Probabilities of DFS and OS were calculated using the Kaplan-Meier estimate. Survival curves were compared using the log-rank test. Cumulative incidence curves were used for incidence of relapse and NRM and compared using the Gray test as competing events.16,17 Univariate comparison and estimation of hazard ratios used Cox regression model for OS and DFS and Fine and Gray competing risk regression model for incidence of relapse and NRM.16,17 To study its impact on outcome, chronic GVHD was analyzed as a time-dependent covariate. All P values were 2-sided and significance was set at the level of 5%. Approximate 95% confidence intervals (CIs) are provided for survival probabilities or cumulative incidences.

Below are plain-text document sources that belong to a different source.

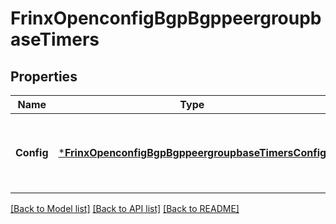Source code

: # FrinxOpenconfigBgpBgppeergroupbaseTimers

## Properties
Name | Type | Description | Notes
------------ | ------------- | ------------- | -------------
**Config** | [***FrinxOpenconfigBgpBgppeergroupbaseTimersConfig**](frinx.openconfig.bgp.bgppeergroupbase.timers.Config.md) | Optional[Configuration parameters relating to timers used for the BGP neighbor or peer group] REF:Optional.empty | [optional] [default to null]

[[Back to Model list]](../README.md#documentation-for-models) [[Back to API list]](../README.md#documentation-for-api-endpoints) [[Back to README]](../README.md)


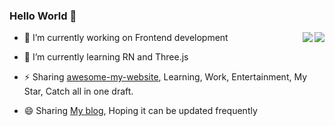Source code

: ### Hello World 👋
<img align="right" src="https://github-readme-stats.vercel.app/api?username=zzugbb&hide_title=true&show_icons=true&theme=radical&count_private=true&include_all_commits=true" />
<img align="right" src="https://github-readme-stats.vercel.app/api/top-langs/?username=zzugbb&layout=compact&theme=tokyonight&card_width=467"/>

- 🔭 I’m currently working on Frontend development

- 🌱 I’m currently learning RN and Three.js

- ⚡ Sharing [awesome-my-website](https://zzugbb.github.io/awesome-my-website/), Learning, Work, Entertainment, My Star, Catch all in one draft.

- 😄 Sharing [My blog](https://zzugbb.github.io/), Hoping it can be updated frequently



<!--
**zzugbb/zzugbb** is a ✨ _special_ ✨ repository because its `README.md` (this file) appears on your GitHub profile.

Here are some ideas to get you started:

- 🔭 I’m currently working on ...
- 🌱 I’m currently learning ...
- 👯 I’m looking to collaborate on ...
- 🤔 I’m looking for help with ...
- 💬 Ask me about ...
- 📫 How to reach me: ...
- 😄 Pronouns: ...
- ⚡ Fun fact: ...
-->

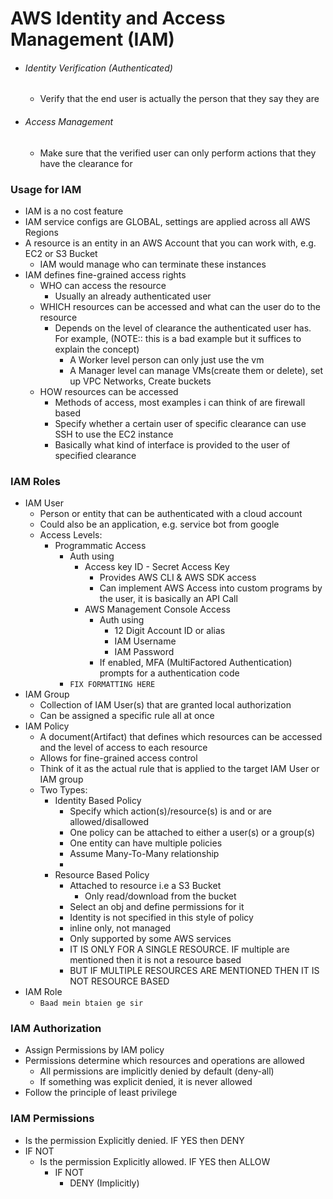 # AWS Identity and Access Management (IAM)
- ###### Identity Verification (Authenticated)
	- Verify that the end user is actually the person that they say they are
- ###### Access Management
	- Make sure that the verified user can only perform actions that they have the clearance for

### Usage for IAM
- IAM is a no cost feature
- IAM service configs are GLOBAL, settings are applied across all AWS Regions
- A resource is an entity in an AWS Account that you can work with, e.g. EC2 or S3 Bucket
	- IAM would manage who can terminate these instances
- IAM defines fine-grained access rights
	- WHO can access the resource
		- Usually an already authenticated user
	- WHICH resources can be accessed and what can the user do to the resource
		- Depends on the level of clearance the authenticated user has. For example, (NOTE:: this is a bad example but it suffices to explain the concept)
			- A Worker level person can only just use the vm
			- A Manager level can manage VMs(create them or delete), set up VPC Networks, Create buckets
	- HOW resources can be accessed
		- Methods of access, most examples i can think of are firewall based
		- Specify whether a certain user of specific clearance can use SSH to use the EC2 instance
		- Basically what kind of interface is provided to the user of specified clearance


### IAM Roles
- IAM User
	- Person or entity that can be authenticated with a cloud account
	- Could also be an application, e.g. service bot from google
	- Access Levels:
		-  Programmatic Access
			- Auth using
				- Access key ID
						- Secret Access Key
					- Provides AWS CLI & AWS SDK access
					- Can implement AWS Access into custom programs by the user, it is basically an API Call
				- AWS Management Console Access
					- Auth using
						- 12 Digit Account ID or alias
						- IAM Username
						- IAM Password
					- If enabled, MFA (MultiFactored Authentication) prompts for a authentication code
			- `FIX FORMATTING HERE`
- IAM Group
	- Collection of IAM User(s) that are granted local authorization
	- Can be assigned a specific rule all at once
- IAM Policy
	- A document(Artifact) that defines which resources can be accessed and the level of access to each resource
	- Allows for fine-grained access control
	- Think of it as the actual rule that is applied to the target IAM User or IAM group
	- Two Types:
		- Identity Based Policy
			- Specify which action(s)/resource(s) is and or are allowed/disallowed
			- One policy can be attached to either a user(s) or a group(s)
			- One entity can have multiple policies
			- Assume Many-To-Many relationship
			- 
		- Resource Based Policy
			- Attached to resource i.e a S3 Bucket
				- Only read/download from the bucket
			- Select an obj and define permissions for it
			- Identity is not specified in this style of policy 
			- inline only, not managed
			- Only supported by some AWS services
			- IT IS ONLY FOR A SINGLE RESOURCE. IF multiple are mentioned then it is not a resource based 
			- BUT IF MULTIPLE RESOURCES ARE MENTIONED THEN IT IS NOT RESOURCE BASED
- IAM Role
	- `Baad mein btaien ge sir`

### IAM Authorization
- Assign Permissions by IAM policy
- Permissions determine which resources and operations are allowed
	- All permissions are implicitly denied by default (deny-all)
	- If something was explicit denied, it is never allowed
- Follow the principle of least privilege

### IAM Permissions
- Is the permission Explicitly denied. IF YES then DENY
- IF NOT
	- Is the permission Explicitly allowed. IF YES then ALLOW
		- IF NOT
			- DENY (Implicitly)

Patients and transplantation characteristics

A total of 139 patients fulfilling the inclusion criteria were identified in the EBMT registry (allo-SCT, n = 100; auto-SCT, n = 39). Of these, the requested additional data could be retrieved for 74 patients (allo-SCT, n = 53; auto-SCT, n = 19). After central review of immunophenotype and written histology reports, the diagnosis of BPDCN was finally confirmed in 39 patients (allo-SCT, n = 34; auto-SCT, n = 5; supplemental Figure 1, available on the Blood Web site; see the Supplemental Materials link at the top of the online article). There were no significant differences between the 19 excluded and the 34 included patients in terms of age, sex, remission status at SCT, time from diagnosis to SCT, and use of RIC, but the excluded patients had been allografted in a significantly earlier time period and had skin infiltration at diagnosis less frequently than the included patients (supplemental Table 1 and supplemental Figure 1).

Because of the low number of evaluable patients remaining in the auto-SCT group, the present analysis was restricted to the allo-SCT cohort.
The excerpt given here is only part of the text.